An exact copy of every entry is needed, with the images left out.

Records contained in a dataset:
○ ○ ○ ○ ○ ○ ○
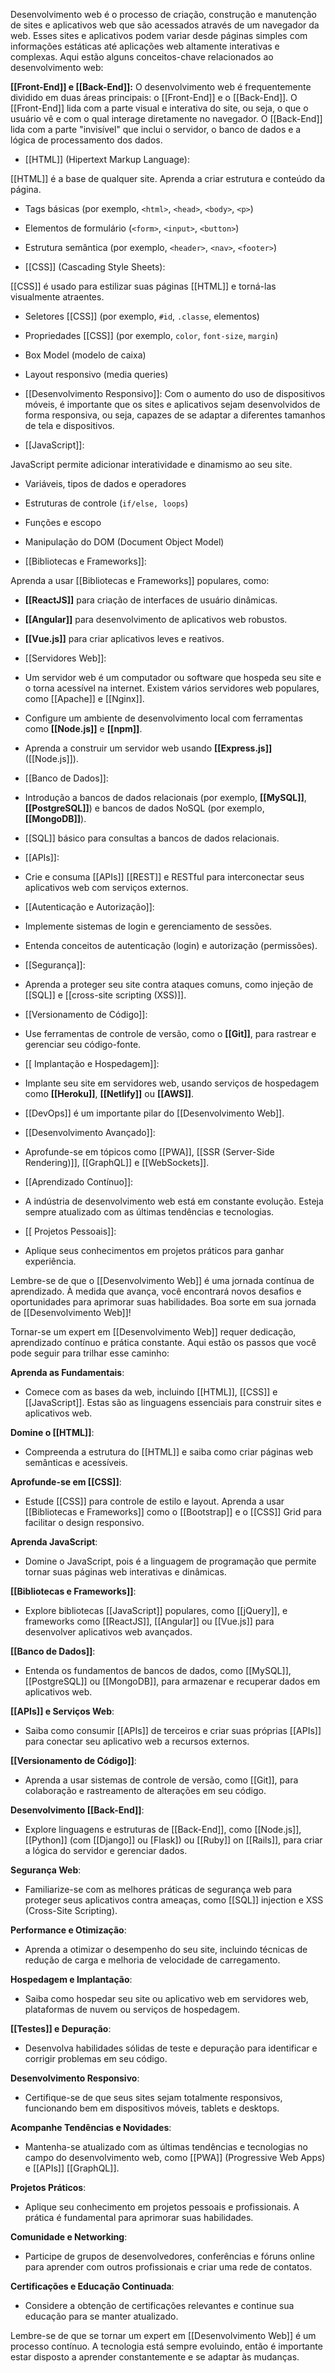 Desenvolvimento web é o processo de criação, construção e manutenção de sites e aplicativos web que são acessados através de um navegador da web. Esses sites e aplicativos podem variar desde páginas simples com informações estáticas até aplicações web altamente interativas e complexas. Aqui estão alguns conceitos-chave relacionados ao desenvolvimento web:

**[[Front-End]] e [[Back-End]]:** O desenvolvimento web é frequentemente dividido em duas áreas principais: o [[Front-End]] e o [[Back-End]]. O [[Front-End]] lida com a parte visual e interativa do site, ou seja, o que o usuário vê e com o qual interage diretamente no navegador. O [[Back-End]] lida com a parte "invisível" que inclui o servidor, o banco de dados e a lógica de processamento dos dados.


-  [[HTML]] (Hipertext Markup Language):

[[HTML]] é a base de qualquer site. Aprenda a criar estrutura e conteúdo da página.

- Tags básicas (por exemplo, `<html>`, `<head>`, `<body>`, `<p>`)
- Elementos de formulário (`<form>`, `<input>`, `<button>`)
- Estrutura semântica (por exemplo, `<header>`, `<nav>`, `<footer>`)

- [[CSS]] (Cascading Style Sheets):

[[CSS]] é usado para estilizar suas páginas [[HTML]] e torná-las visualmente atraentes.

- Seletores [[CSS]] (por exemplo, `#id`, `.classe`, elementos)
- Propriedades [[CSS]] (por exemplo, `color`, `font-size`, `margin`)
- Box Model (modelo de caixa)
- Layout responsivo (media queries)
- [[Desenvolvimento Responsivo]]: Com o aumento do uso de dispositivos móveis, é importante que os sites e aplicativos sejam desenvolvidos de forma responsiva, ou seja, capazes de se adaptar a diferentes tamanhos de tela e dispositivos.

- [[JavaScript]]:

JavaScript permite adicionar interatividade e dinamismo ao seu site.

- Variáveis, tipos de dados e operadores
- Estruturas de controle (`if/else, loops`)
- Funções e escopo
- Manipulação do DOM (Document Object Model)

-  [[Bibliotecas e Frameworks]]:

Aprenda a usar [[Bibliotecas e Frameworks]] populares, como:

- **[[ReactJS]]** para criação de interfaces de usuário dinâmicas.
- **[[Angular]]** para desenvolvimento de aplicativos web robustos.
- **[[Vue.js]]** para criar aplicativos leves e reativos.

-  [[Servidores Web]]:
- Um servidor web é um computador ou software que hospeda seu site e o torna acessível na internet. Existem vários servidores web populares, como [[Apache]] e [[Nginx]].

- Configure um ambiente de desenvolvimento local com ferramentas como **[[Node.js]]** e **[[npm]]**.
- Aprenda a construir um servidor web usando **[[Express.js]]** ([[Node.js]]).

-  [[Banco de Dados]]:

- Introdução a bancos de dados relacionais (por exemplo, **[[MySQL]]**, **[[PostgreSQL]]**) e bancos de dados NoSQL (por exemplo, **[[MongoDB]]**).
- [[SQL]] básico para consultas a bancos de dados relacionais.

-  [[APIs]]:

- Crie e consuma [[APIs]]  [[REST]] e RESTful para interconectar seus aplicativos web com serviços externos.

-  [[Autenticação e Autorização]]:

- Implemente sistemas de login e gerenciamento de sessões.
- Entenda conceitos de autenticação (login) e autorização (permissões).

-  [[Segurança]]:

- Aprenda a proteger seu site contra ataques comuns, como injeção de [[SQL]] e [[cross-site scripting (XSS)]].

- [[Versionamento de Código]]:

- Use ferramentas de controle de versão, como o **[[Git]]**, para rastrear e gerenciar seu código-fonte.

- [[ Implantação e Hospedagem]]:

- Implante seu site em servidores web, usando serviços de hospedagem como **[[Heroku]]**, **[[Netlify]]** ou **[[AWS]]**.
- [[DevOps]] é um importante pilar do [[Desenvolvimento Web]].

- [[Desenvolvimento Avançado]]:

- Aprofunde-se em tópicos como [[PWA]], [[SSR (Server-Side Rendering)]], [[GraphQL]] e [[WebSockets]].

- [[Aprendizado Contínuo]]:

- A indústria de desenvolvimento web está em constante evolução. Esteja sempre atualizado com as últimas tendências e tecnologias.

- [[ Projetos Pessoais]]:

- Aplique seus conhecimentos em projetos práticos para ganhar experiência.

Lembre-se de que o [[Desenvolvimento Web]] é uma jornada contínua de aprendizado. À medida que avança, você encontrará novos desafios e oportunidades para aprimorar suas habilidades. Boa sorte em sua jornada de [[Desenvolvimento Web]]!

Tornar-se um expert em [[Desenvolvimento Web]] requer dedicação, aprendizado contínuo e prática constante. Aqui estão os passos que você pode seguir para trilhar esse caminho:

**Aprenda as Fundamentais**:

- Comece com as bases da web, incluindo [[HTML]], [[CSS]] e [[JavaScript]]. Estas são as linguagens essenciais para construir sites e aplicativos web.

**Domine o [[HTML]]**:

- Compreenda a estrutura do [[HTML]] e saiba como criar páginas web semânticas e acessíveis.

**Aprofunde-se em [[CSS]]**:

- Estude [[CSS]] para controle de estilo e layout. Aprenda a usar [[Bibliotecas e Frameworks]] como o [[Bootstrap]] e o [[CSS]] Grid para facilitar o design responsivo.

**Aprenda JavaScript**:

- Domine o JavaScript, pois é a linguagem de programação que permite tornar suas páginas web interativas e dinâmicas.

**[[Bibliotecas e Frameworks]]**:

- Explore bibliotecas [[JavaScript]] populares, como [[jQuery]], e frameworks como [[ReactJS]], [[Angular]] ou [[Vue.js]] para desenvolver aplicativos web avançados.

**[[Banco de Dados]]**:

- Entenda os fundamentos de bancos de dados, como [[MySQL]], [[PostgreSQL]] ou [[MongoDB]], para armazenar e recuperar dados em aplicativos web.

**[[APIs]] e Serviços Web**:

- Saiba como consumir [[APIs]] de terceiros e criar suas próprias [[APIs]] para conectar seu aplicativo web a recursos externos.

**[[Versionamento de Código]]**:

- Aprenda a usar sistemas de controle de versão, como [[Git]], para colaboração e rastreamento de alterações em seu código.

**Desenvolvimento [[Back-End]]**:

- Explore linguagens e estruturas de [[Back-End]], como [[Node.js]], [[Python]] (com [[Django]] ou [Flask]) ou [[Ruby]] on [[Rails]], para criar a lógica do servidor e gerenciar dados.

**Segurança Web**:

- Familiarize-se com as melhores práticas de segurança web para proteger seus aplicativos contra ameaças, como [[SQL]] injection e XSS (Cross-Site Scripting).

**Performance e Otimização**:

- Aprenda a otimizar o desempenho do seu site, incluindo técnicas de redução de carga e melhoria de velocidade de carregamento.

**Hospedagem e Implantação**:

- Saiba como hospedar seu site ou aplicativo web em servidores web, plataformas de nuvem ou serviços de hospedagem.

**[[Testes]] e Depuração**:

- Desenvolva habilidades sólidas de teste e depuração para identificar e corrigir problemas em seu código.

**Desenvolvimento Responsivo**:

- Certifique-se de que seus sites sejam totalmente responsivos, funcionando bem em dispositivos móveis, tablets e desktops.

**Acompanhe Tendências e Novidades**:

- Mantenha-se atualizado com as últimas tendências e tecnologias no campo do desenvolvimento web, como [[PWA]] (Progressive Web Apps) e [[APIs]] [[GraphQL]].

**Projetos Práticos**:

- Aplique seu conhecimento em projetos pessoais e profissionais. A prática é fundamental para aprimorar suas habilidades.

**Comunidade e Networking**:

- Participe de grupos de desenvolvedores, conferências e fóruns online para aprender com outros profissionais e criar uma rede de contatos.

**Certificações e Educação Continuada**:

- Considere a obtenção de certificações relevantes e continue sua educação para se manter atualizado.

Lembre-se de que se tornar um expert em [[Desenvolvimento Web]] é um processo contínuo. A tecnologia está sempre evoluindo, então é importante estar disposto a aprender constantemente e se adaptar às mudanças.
○ ○ ○ ○ ○ ○ ○
__Task result__
 Desenvolvimento web é o processo de criação, construção e manutenção de sites e aplicativos web que são acessados através de um navegador da web. Esses sites e aplicativos podem variar desde páginas simples com informações estáticas até aplicações web altamente interativas e complexas. Aqui estão alguns conceitos-chave relacionados ao desenvolvimento web:

**[[Front-End]] e [[Back-End]]:** O desenvolvimento web é frequentemente dividido em duas áreas principais: o [[Front-End]] e o [[Back-End]]. O [[Front-End]] lida com a parte visual e interativa do site, ou seja, o que o usuário vê e com o qual interage diretamente no navegador. O [[Back-End]] lida com a parte "invisível" que inclui o servidor, o banco de dados e a lógica de processamento dos dados.


-  [[HTML]] (Hipertext Markup Language):

[[HTML]] é a base de qualquer site. Aprenda a criar estrutura e conteúdo da página.

- Tags básicas (por exemplo, `<html>`, `<head>`, `<body>`, `<p>`)
- Elementos de formulário (`<form>`, `<input>`, `<button>`)
- Estrutura semântica (por exemplo, `<header>`, `<nav>`, `<footer>`)

- [[CSS]] (Cascading Style Sheets):

[[CSS]] é usado para estilizar suas páginas [[HTML]] e torná-las visualmente atraentes.

- Seletores [[CSS]] (por exemplo, `#id`, `.classe`, elementos)
- Propriedades [[CSS]] (por exemplo, `color`, `font-size`, `margin`)
- Box Model (modelo de caixa)
- Layout responsivo (media queries)
- [[Desenvolvimento Responsivo]]: Com o aumento do uso de dispositivos móveis, é importante que os sites e aplicativos sejam desenvolvidos de forma responsiva, ou seja, capazes de se adaptar a diferentes tamanhos de tela e dispositivos.

- [[JavaScript]]:

JavaScript permite adicionar interatividade e dinamismo ao seu site.

- Variáveis, tipos de dados e operadores
- Estruturas de controle (`if/else, loops`)
- Funções e escopo
- Manipulação do DOM (Document Object Model)

-  [[Bibliotecas e Frameworks]]:

Aprenda a usar [[Bibliotecas e Frameworks]] populares, como:

- **[[ReactJS]]** para criação de interfaces de usuário dinâmicas.
- **[[Angular]]** para desenvolvimento de aplicativos web robustos.
- **[[Vue.js]]** para criar aplicativos leves e reativos.

-  [[Servidores Web]]:
- Um servidor web é um computador ou software que hospeda seu site e o torna acessível na internet. Existem vários servidores web populares, como [[Apache]] e [[Nginx]].

- Configure um ambiente de desenvolvimento local com ferramentas como **[[Node.js]]** e **[[npm]]**.
- Aprenda a construir um servidor web usando **[[Express.js]]** ([[Node.js]]).

-  [[Banco de Dados]]:

- Introdução a bancos de dados relacionais (por exemplo, **[[MySQL]]**, **[[PostgreSQL]]**) e bancos de dados NoSQL (por exemplo, **[[MongoDB]]**).
- [[SQL]] básico para consultas a bancos de dados relacionais.

-  [[APIs]]:

- Crie e consuma [[APIs]]  [[REST]] e RESTful para interconectar seus aplicativos web com serviços externos.

-  [[Autenticação e Autorização]]:

- Implemente sistemas de login e gerenciamento de sessões.
- Entenda conceitos de autenticação (login) e autorização (permissões).

-  [[Segurança]]:

- Aprenda a proteger seu site contra ataques comuns, como injeção de [[SQL]] e [[cross-site scripting (XSS)]].

- [[Versionamento de Código]]:

- Use ferramentas de controle de versão, como o **[[Git]]**, para rastrear e gerenciar seu código-fonte.

- [[ Implantação e Hospedagem]]:

- Implante seu site em servidores web, usando serviços de hospedagem como **[[Heroku]]**, **[[Netlify]]** ou **[[AWS]]**.
- [[DevOps]] é um importante pilar do [[Desenvolvimento Web]].

- [[Desenvolvimento Avançado]]:

- Aprofunde-se em tópicos como [[PWA]], [[SSR (Server-Side Rendering)]], [[GraphQL]] e [[WebSockets]].

- [[Aprendizado Contínuo]]:

- A indústria de desenvolvimento web está em constante evolução. Esteja sempre atualizado com as últimas tendências e tecnologias.

- [[ Projetos Pessoais]]:

- Aplique seus conhecimentos em projetos práticos para ganhar experiência.

Lembre-se de que o [[Desenvolvimento Web]] é uma jornada contínua de aprendizado. À medida que avança, você encontrará novos desafios e oportunidades para aprimorar suas habilidades. Boa sorte em sua jornada de [[Desenvolvimento Web]]!

Tornar-se um expert em [[Desenvolvimento Web]] requer dedicação, aprendizado contínuo e prática constante. Aqui estão os passos que você pode seguir para trilhar esse caminho:

**Aprenda as Fundamentais**:

- Comece com as bases da web, incluindo [[HTML]], [[CSS]] e [[JavaScript]]. Estas são as linguagens essenciais para construir sites e aplicativos web.

**Domine o [[HTML]]**:

- Compreenda a estrutura do [[HTML]] e saiba como criar páginas web semânticas e acessíveis.

**Aprofunde-se em [[CSS]]**:

- Estude [[CSS]] para controle de estilo e layout. Aprenda a usar [[Bibliotecas e Frameworks]] como o [[Bootstrap]] e o [[CSS]] Grid para facilitar o design responsivo.

**Aprenda JavaScript**:

- Domine o JavaScript, pois é a linguagem de programação que permite tornar suas páginas web interativas e dinâmicas.

**[[Bibliotecas e Frameworks]]**:

- Explore bibliotecas [[JavaScript]] populares, como [[jQuery]], e frameworks como [[ReactJS]], [[Angular]] ou [[Vue.js]] para desenvolver aplicativos web avançados.

**[[Banco de Dados]]**:

- Entenda os fundamentos de bancos de dados, como [[MySQL]], [[PostgreSQL]] ou [[MongoDB]], para armazenar e recuperar dados em aplicativos web.

**[[APIs]] e Serviços Web**:

- Saiba como consumir [[APIs]] de terceiros e criar suas próprias [[APIs]] para conectar seu aplicativo web a recursos externos.

**[[Versionamento de Código]]**:

- Aprenda a usar sistemas de controle de versão, como [[Git]], para colaboração e rastreamento de alterações em seu código.

**Desenvolvimento [[Back-End]]**:

- Explore linguagens e estruturas de [[Back-End]], como [[Node.js]], [[Python]] (com [[Django]] ou [Flask]) ou [[Ruby]] on [[Rails]], para criar a lógica do servidor e gerenciar dados.

**Segurança Web**:

- Familiarize-se com as melhores práticas de segurança web para proteger seus aplicativos contra ameaças, como [[SQL]] injection e XSS (Cross-Site Scripting).

**Performance e Otimização**:

- Aprenda a otimizar o desempenho do seu site, incluindo técnicas de redução de carga e melhoria de velocidade de carregamento.

**Hospedagem e Implantação**:

- Saiba como hospedar seu site ou aplicativo web em servidores web, plataformas de nuvem ou serviços de hospedagem.

**[[Testes]] e Depuração**:

- Desenvolva habilidades sólidas de teste e depuração para identificar e corrigir problemas em seu código.

**Desenvolvimento Responsivo**:

- Certifique-se de que seus sites sejam totalmente responsivos, funcionando bem em dispositivos móveis, tablets e desktops.

**Acompanhe Tendências e Novidades**:

- Mantenha-se atualizado com as últimas tendências e tecnologias no campo do desenvolvimento web, como [[PWA]] (Progressive Web Apps) e [[APIs]] [[GraphQL]].

**Projetos Práticos**:

- Aplique seu conhecimento em projetos pessoais e profissionais. A prática é fundamental para aprimorar suas habilidades.

**Comunidade e Networking**:

- Participe de grupos de desenvolvedores, conferências e fóruns online para aprender com outros profissionais e criar uma rede de contatos.

**Certificações e Educação Continuada**:

- Considere a obtenção de certificações relevantes e continue sua educação para se manter atualizado.

Lembre-se de que se tornar um expert em [[Desenvolvimento Web]] é um processo contínuo. A tecnologia está sempre evoluindo, então é importante estar disposto a aprender constantemente e se adaptar às mudanças.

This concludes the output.